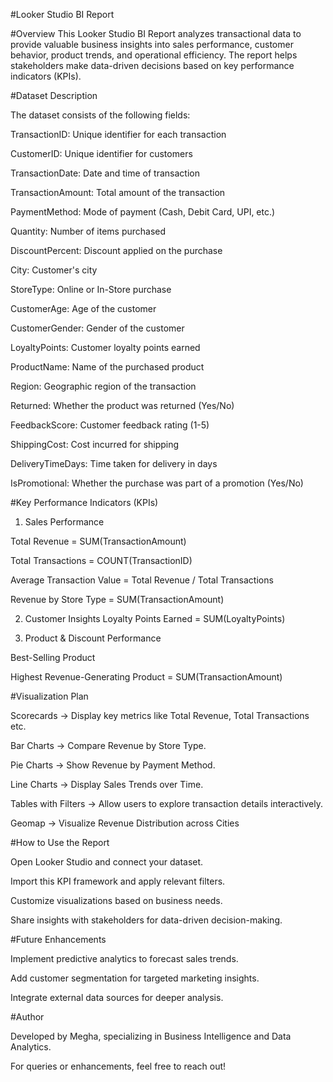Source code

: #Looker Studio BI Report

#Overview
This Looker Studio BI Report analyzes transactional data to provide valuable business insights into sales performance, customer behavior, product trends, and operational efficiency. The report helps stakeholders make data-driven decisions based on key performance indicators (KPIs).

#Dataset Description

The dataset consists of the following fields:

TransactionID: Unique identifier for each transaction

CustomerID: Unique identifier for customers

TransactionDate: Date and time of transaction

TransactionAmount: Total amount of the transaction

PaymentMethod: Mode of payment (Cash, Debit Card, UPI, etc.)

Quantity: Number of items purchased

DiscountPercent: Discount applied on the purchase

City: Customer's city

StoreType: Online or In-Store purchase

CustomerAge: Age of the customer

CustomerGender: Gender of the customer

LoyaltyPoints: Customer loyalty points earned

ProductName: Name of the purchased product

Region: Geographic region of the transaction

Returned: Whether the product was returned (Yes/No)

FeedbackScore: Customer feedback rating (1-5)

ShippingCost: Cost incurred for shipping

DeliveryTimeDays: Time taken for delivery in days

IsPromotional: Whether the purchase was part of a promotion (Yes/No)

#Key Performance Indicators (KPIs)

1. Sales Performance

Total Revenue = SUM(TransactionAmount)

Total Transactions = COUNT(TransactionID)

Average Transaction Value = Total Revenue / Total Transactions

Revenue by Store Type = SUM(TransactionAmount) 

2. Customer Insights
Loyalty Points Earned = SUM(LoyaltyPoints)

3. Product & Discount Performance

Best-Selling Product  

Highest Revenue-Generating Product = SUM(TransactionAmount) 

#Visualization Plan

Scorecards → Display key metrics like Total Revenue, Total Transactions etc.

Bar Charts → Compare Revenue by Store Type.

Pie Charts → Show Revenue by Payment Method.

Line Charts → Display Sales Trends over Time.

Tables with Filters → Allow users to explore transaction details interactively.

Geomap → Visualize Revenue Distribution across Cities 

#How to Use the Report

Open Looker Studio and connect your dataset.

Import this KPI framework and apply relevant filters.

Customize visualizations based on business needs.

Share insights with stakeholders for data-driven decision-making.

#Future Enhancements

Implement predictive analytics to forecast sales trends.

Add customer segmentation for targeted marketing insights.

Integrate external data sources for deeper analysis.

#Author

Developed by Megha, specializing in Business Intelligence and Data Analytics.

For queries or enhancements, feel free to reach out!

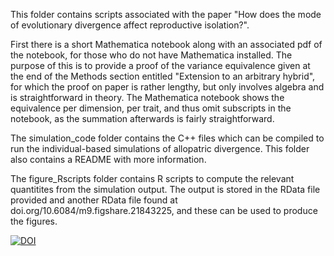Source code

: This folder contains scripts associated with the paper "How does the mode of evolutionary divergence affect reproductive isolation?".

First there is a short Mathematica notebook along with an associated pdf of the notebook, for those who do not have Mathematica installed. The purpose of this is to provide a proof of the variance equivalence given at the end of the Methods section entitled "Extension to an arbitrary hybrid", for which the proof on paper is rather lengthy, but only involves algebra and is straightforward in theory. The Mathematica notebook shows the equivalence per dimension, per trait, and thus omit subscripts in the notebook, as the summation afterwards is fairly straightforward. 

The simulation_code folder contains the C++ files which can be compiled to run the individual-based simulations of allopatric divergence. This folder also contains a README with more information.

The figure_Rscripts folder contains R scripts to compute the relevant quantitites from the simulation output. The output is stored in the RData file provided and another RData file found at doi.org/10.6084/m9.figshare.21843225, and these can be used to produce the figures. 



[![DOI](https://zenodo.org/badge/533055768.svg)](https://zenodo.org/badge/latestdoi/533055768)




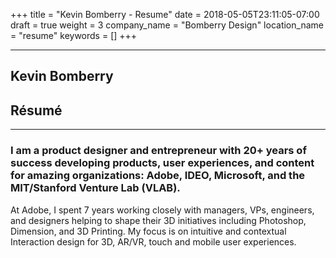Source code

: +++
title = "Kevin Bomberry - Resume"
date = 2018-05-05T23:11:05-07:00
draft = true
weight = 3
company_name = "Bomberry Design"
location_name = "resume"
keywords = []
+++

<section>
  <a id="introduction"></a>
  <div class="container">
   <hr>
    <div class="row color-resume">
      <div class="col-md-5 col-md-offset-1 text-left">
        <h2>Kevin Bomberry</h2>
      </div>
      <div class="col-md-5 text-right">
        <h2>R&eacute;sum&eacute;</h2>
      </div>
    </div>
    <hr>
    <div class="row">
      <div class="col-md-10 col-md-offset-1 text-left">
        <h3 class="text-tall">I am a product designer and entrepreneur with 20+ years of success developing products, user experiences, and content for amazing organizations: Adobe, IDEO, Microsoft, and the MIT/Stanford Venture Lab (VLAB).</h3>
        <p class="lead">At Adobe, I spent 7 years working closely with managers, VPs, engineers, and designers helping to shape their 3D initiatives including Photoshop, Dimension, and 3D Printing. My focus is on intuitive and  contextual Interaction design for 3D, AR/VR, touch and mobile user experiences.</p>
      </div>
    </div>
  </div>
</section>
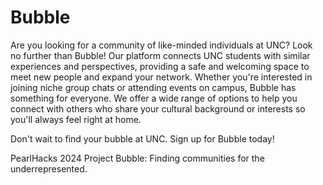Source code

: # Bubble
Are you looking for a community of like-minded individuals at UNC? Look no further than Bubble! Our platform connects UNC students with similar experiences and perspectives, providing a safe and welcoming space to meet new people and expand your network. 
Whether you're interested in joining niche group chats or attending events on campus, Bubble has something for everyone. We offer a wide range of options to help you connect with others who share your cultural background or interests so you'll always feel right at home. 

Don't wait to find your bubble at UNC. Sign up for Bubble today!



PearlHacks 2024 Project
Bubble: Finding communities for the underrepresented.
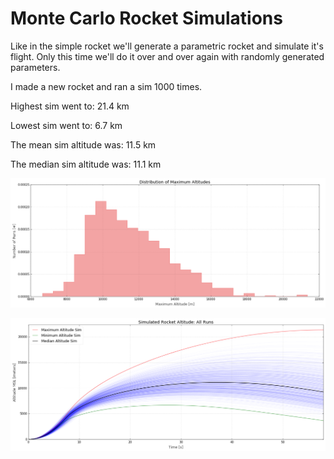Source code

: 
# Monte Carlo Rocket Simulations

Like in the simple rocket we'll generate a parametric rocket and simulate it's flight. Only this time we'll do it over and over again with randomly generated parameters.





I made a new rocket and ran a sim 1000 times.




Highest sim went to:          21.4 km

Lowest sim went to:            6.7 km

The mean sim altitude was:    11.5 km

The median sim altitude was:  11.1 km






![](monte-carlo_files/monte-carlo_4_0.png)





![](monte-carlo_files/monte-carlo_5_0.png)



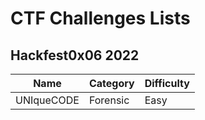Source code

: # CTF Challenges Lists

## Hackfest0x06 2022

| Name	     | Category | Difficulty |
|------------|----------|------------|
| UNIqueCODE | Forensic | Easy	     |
_ _ _
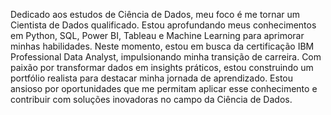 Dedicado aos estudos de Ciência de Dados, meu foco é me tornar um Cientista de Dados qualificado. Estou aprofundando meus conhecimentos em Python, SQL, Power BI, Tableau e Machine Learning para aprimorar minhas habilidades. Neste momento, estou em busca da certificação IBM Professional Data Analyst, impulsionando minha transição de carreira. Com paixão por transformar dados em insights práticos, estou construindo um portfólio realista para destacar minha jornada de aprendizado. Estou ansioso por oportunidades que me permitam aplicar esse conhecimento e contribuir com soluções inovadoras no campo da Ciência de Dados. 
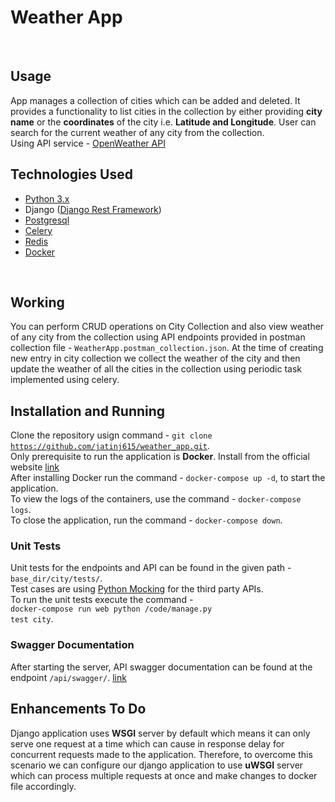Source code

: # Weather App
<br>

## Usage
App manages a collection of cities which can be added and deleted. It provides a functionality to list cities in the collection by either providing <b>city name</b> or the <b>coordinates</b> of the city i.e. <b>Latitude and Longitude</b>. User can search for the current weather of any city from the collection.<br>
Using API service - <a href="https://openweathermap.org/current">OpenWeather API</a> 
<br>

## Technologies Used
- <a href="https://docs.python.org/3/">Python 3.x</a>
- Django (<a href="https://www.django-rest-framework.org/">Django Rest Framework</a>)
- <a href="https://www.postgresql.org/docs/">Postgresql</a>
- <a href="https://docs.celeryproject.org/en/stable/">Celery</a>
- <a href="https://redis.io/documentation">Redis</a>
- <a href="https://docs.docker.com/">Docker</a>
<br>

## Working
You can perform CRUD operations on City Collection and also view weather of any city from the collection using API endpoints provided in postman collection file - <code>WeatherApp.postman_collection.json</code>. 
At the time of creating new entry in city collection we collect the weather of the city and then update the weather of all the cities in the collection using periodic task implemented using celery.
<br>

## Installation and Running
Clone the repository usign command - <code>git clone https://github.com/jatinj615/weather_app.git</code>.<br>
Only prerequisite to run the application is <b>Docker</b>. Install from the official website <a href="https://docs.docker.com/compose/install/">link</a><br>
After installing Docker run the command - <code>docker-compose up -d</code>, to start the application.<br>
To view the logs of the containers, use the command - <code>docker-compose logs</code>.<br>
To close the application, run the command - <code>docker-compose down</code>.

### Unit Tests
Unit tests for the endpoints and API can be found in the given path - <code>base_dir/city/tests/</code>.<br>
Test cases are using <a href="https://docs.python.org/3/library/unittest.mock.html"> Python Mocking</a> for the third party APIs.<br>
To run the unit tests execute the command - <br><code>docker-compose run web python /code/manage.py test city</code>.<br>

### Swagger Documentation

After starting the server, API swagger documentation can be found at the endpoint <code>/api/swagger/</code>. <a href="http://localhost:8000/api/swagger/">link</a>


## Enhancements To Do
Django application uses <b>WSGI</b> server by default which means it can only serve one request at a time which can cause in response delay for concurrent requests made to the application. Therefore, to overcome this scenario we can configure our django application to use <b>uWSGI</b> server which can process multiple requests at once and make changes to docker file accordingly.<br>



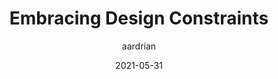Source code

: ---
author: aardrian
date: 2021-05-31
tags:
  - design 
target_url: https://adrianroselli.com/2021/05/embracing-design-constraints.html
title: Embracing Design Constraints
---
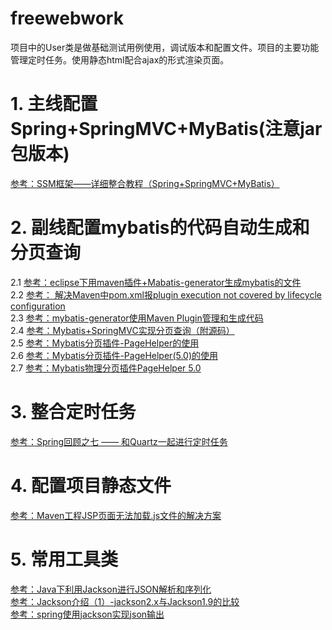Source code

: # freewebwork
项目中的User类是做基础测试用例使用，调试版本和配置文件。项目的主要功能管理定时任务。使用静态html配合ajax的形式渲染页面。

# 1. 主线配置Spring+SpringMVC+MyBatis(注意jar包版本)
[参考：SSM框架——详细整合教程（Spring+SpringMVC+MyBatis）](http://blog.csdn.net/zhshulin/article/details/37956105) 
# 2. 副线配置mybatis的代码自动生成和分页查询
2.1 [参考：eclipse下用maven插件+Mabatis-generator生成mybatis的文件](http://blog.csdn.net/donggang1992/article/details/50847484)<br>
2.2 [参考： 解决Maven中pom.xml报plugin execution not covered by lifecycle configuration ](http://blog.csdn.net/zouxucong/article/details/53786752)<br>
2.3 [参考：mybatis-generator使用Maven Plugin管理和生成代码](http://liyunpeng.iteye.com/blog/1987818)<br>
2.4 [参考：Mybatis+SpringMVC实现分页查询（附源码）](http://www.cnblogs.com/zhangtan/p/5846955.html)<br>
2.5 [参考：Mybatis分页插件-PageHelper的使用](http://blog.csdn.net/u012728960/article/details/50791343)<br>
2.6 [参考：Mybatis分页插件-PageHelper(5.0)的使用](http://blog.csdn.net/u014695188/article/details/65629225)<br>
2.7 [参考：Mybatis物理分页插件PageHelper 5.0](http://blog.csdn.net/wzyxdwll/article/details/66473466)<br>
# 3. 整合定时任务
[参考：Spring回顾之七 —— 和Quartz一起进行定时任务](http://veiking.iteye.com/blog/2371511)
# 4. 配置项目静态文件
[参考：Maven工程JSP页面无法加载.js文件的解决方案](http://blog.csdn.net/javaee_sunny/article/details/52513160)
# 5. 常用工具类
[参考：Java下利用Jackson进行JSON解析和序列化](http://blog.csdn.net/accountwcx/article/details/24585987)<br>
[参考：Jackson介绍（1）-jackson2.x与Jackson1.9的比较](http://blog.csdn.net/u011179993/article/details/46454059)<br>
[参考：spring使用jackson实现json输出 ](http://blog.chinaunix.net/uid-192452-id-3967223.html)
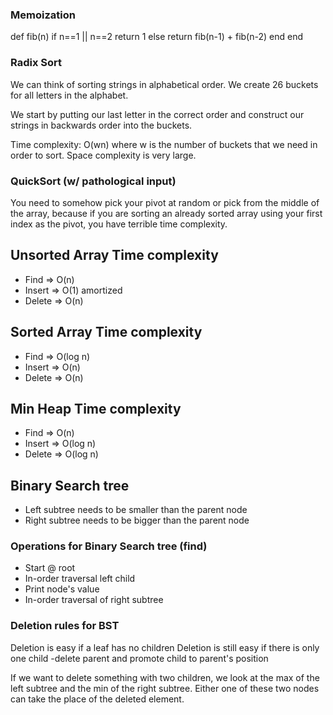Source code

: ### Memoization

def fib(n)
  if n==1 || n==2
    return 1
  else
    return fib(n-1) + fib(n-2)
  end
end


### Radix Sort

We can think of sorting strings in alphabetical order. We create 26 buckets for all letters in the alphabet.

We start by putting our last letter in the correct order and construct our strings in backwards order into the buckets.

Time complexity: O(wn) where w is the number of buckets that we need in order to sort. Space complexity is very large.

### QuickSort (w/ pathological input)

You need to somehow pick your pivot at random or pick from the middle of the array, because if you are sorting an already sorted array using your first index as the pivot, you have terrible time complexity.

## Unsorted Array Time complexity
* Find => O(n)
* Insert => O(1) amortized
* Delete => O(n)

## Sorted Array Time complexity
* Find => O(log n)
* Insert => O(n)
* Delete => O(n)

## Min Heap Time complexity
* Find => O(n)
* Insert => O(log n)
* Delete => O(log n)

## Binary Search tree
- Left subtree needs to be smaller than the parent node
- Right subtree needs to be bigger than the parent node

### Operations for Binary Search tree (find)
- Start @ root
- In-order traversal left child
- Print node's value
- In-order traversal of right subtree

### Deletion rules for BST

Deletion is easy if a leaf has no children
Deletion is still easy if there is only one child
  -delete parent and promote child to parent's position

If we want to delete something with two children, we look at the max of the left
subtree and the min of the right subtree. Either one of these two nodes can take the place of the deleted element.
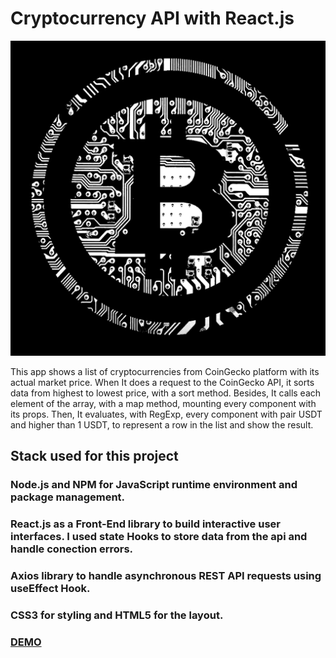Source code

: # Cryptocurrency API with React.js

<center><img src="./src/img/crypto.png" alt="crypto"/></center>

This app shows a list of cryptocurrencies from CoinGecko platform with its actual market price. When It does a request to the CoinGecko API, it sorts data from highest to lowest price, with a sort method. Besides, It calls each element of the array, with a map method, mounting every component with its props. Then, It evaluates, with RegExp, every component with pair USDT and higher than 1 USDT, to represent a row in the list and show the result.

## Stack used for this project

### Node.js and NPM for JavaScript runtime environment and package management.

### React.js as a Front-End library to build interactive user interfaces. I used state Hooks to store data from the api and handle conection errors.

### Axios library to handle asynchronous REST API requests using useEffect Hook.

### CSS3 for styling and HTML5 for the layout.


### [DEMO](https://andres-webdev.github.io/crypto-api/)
_ _ _
**What the exercise asks**
What lines in the listing contain "sorting"? Copy them all.

**Completed exercise**
We can think of sorting strings in alphabetical order. We create 26 buckets for all letters in the alphabet.
You need to somehow pick your pivot at random or pick from the middle of the array, because if you are sorting an already sorted array using your first index as the pivot, you have terrible time complexity.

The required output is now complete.